There remain no happy solutions available here to remedy the crises, only tools—devil’s choices—for the Fed and the U.S. government to buy a little extra time.  Domestic systemic instabilities, and possibly instabilities outside the United States, make substantial, expanded “easing” actions of some form likely by the Federal Reserve, sooner rather than later.  From the Fed’s standpoint, keeping the banking system afloat remains its primary concern, not expanding the economy or containing inflation.  The ultimate cost in propping the system, however, remains inflation.

The root source of current global systemic instabilities primarily has been the financially-dominant United States, and it is against the U.S. dollar that the global markets ultimately should turn, massively.  The Fed and the U.S. Treasury likely will do whatever has to be done to prevent ongoing crises in the euro-area from triggering a systemic collapse in the United States.  That precedent was established in 2008.  Accordingly, it is not from a euro-related crisis, but rather from within the U.S. financial system and financial-authority actions that an eventual U.S. systemic failure likely will be triggered, seen initially in a rapidly accelerating pace of domestic inflation—ultimately hyperinflation.
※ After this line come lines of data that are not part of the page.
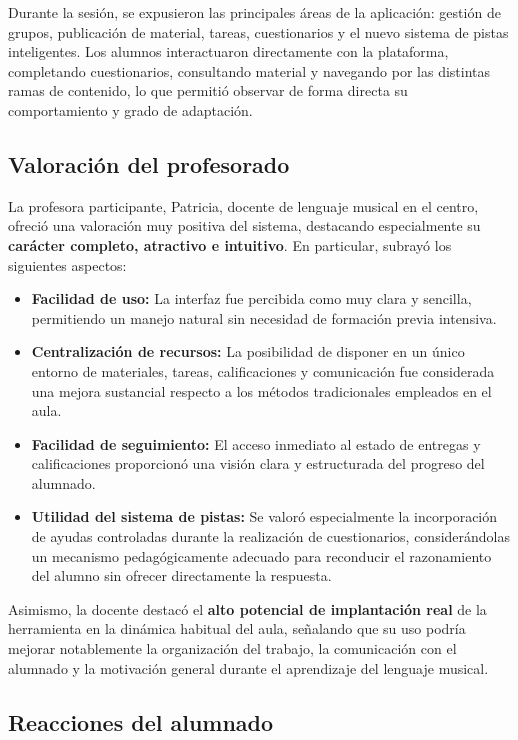 Durante la sesión, se expusieron las principales áreas de la aplicación: gestión de grupos, publicación de material, tareas, cuestionarios y el nuevo sistema de pistas inteligentes. Los alumnos interactuaron directamente con la plataforma, completando cuestionarios, consultando material y navegando por las distintas ramas de contenido, lo que permitió observar de forma directa su comportamiento y grado de adaptación.

\subsection{Valoración del profesorado}

La profesora participante, Patricia, docente de lenguaje musical en el centro, ofreció una valoración muy positiva del sistema, destacando especialmente su \textbf{carácter completo, atractivo e intuitivo}. En particular, subrayó los siguientes aspectos:

\begin{itemize}
    \item \textbf{Facilidad de uso:} La interfaz fue percibida como muy clara y sencilla, permitiendo un manejo natural sin necesidad de formación previa intensiva.
    \item \textbf{Centralización de recursos:} La posibilidad de disponer en un único entorno de materiales, tareas, calificaciones y comunicación fue considerada una mejora sustancial respecto a los métodos tradicionales empleados en el aula.
    \item \textbf{Facilidad de seguimiento:} El acceso inmediato al estado de entregas y calificaciones proporcionó una visión clara y estructurada del progreso del alumnado.
    \item \textbf{Utilidad del sistema de pistas:} Se valoró especialmente la incorporación de ayudas controladas durante la realización de cuestionarios, considerándolas un mecanismo pedagógicamente adecuado para reconducir el razonamiento del alumno sin ofrecer directamente la respuesta.
\end{itemize}

Asimismo, la docente destacó el \textbf{alto potencial de implantación real} de la herramienta en la dinámica habitual del aula, señalando que su uso podría mejorar notablemente la organización del trabajo, la comunicación con el alumnado y la motivación general durante el aprendizaje del lenguaje musical.

\subsection{Reacciones del alumnado}

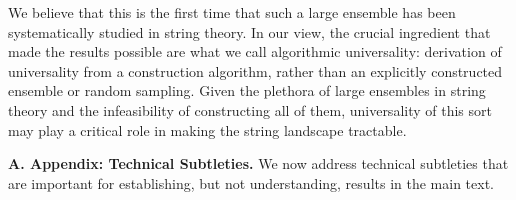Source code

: \documentclass[aps,prl,twocolumn, superscriptaddress,groupedaddress,nofootinbib]{revtex4-1}
\newcommand{\XXX}[3]{}
\begin{document}
We believe that this is the first time that such a large ensemble has been systematically
studied in string theory. In our view, the crucial ingredient that made the results
possible are what we call algorithmic
universality: derivation of universality from a construction algorithm, rather than
an explicitly constructed ensemble or random sampling. Given the plethora of large ensembles in string theory
and the infeasibility of constructing all of them, universality of this sort may play
a critical role in making the string landscape tractable.


\XXX{cl}{jh}{Tightened the text a bit, and only removed ideas that we might not want
to let out of the bag.}

\vspace{.2cm}
\noindent \textbf{A. Appendix: Technical Subtleties.} We now
address technical subtleties that are important for establishing,
but not understanding, results in the main text.
\end{document}
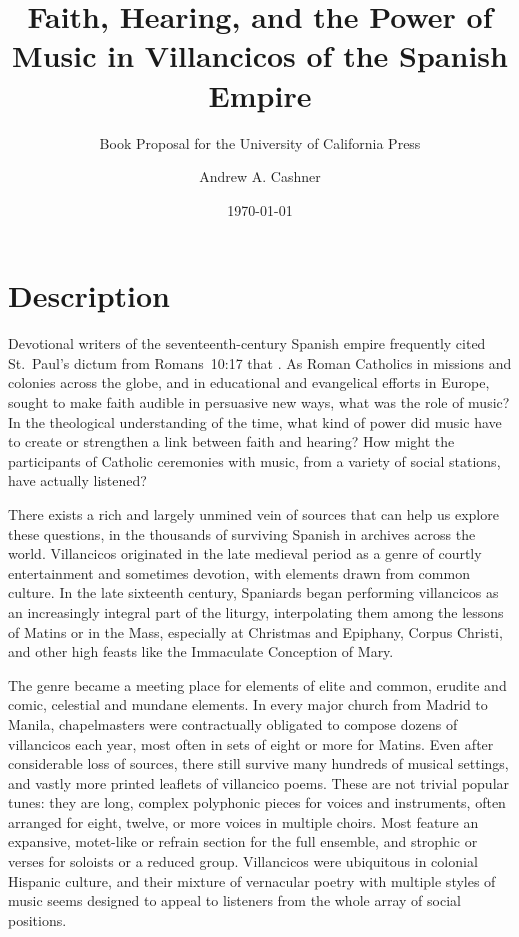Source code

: \documentclass{vcbook-proposal}
\newcommand{\publisher}{the University of California Press}
\begin{document}
\frontmatter

\begin{titlingpage}
\title    {Faith, Hearing, and the Power of Music 
           in Villancicos of the Spanish Empire}
\subtitle {Book Proposal for \publisher}
\author   {Andrew A. Cashner}
\date     {\today}
\maketitle
\end{titlingpage}

\tableofcontents*

\mainmatter

\section{Description}

Devotional writers of the seventeenth-century Spanish empire frequently cited St.~Paul's dictum from Romans~10:17 that .
As Roman Catholics in missions and colonies across the globe, and in educational and evangelical efforts in Europe, sought to make faith audible in persuasive new ways, what was the role of music?
In the theological understanding of the time, what kind of power did music have to create or strengthen a link between faith and hearing?
How might the participants of Catholic ceremonies with music, from a variety of social stations, have actually listened?

There exists a rich and largely unmined vein of sources that can help us explore these questions, in the thousands of surviving Spanish  in archives across the world.
Villancicos originated in the late medieval period as a genre of courtly entertainment and sometimes devotion, with elements drawn from common culture.
In the late sixteenth century, Spaniards began performing villancicos as an increasingly integral part of the liturgy, interpolating them among the lessons of Matins or in the Mass, especially at Christmas and Epiphany, Corpus Christi, and other high feasts like the Immaculate Conception of Mary.

The genre became a meeting place for elements of elite and common, erudite and comic, celestial and mundane elements.
In every major church from Madrid to Manila, chapelmasters were contractually obligated to compose dozens of villancicos each year, most often in sets of eight or more for Matins.
Even after considerable loss of sources, there still survive many hundreds of musical settings, and vastly more printed leaflets of villancico poems. 
These are not trivial popular tunes: they are long, complex polyphonic pieces for voices and instruments, often arranged for eight, twelve, or more voices in multiple choirs.
Most feature an expansive, motet-like  or refrain section for the full ensemble, and strophic  or verses for soloists or a reduced group.
Villancicos were ubiquitous in colonial Hispanic culture, and their mixture of vernacular poetry with multiple styles of music seems designed to appeal to listeners from the whole array of social positions.
\end{document}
The financial markets remain extremely volatile and unstable.  Underlying the various market upheavals fundamentally is the deepening crisis of confidence in the U.S. dollar and in the long-term doubts of U.S. financial, economic, systemic and political stability.  For those living in a U.S. dollar-denominated world, regardless of any ongoing near-term extreme volatility in the U.S. dollar—in either direction—versus the stronger major currencies and gold, the stronger currencies and precious metals, again, remain the fundamental, long-range hedges against what lies ahead.

Massive, fundamental dollar dumping and dumping of dollar-denominated assets may start at anytime, with little or no further warning.  With a U.S. government unwilling to balance or even to address its uncontainable fiscal condition; with the federal government and Federal Reserve standing ready to prevent a systemic collapse, so long as it is possible to print, spend, loan or guarantee whatever money is needed; with the U.S. dollar at increasing risk of losing its global reserve currency status; much higher inflation lies ahead, in a circumstance that, again, could evolve rapidly into hyperinflation.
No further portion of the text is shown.